Moss's poems frequently interweave personal experiences with broader social issues, using vivid imagery and innovative forms. For instance, her works like "Pyramid of Bone" and "Rainbow Remnants in Rock Bottom Ghetto Sky" delve into the complexities of motherhood, memory, and the interplay between sacred and secular in everyday life. Additionally, Moss has developed a literary approach known as limited fork poetics, which encourages readers to engage with events from multiple sensory perspectives. Her contributions to poetry have garnered her several prestigious awards and have established her as a significant voice in contemporary American literature.
The Poetry of Moss by Thylias Moss
First published:Hosiery Seams on a Bowlegged Woman, 1983; Pyramid of Bone, 1989; At Redbones, 1990; Rainbow Remnants in Rock Bottom Ghetto Sky, 1991; Small Congregations: New and Selected Poems, 1993; Last Chance for the Tarzan Holler, 1998; Slave Moth: A Narrative in Verse, 2004; Tokyo Butter: A Search for Forms of Deidre, 2006
Type of work: Poetry
A Complex Poet of Wide Range
Thylias Rebecca Brasier Moss, who was born in Cleveland, Ohio, in 1954, has been hailed by the poet Charles Simic as “a major figure in contemporary American poetry.” Part of the reason for Moss’s steadily growing reputation as a poet and for her steadily growing audience is the unusually wide range of formal styles, voices, and subject matters that make up the poems in her books.
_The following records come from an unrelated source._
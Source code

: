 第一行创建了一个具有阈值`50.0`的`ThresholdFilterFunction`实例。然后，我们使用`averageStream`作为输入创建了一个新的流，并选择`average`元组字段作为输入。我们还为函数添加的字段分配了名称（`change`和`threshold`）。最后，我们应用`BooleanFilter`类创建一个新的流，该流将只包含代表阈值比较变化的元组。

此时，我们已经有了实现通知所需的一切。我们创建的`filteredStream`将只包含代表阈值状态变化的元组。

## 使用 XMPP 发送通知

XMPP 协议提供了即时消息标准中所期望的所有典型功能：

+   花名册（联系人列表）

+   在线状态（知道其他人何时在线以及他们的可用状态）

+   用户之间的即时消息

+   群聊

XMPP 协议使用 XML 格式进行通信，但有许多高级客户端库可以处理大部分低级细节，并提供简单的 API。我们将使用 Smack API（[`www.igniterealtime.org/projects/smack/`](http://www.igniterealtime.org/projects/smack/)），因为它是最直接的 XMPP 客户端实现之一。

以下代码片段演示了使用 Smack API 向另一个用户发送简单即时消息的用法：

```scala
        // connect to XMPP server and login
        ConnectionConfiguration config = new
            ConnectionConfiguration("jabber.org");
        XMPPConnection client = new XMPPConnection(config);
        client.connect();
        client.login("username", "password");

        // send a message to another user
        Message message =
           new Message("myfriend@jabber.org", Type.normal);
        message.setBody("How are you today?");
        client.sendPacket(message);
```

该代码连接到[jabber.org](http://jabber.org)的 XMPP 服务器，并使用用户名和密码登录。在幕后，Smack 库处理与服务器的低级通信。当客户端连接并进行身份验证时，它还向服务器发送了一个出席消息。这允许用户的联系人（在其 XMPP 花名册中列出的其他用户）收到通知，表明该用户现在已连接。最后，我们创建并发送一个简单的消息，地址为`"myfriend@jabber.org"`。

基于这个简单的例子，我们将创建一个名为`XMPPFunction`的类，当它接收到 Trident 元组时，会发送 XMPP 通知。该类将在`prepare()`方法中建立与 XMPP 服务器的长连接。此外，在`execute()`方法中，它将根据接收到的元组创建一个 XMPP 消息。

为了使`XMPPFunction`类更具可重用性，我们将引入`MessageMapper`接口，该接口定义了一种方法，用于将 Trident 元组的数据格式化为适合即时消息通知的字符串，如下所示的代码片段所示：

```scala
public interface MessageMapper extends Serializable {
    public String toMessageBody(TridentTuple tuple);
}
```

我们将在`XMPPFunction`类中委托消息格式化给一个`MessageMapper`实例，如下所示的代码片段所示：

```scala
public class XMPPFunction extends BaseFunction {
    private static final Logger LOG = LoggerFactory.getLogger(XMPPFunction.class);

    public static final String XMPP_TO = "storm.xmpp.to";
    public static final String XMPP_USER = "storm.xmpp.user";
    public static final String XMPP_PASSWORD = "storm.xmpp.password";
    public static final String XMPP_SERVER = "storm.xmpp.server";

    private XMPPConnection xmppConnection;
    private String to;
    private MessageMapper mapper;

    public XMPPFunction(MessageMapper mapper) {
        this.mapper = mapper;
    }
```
Although Moss was once considered by critics and by fellow poets such as Marilyn Hacker as primarily an angry and defiant poet whose creativity stemmed from her bitterness over the oppression of African Americans, women, and members of the working class, Moss’s poetry is by no means composed strictly of hostile statements about what Hacker called “the black truths behind white lies.” Moss’s fourth book, Rainbow Remnants in Rock Bottom Ghetto Sky, which was selected by Simic for the National Poetry Series, particularly reveals her wide emotional range. Moss’s poetry embraces love, friendship, and visionary and religious experiences, as well as the political themes found in such poems as “Lunch Counter Poem,” which reflects Moss’s memories of the struggle endured by African Americans to achieve civil rights through the protest movement of the 1950’s and 1960’s.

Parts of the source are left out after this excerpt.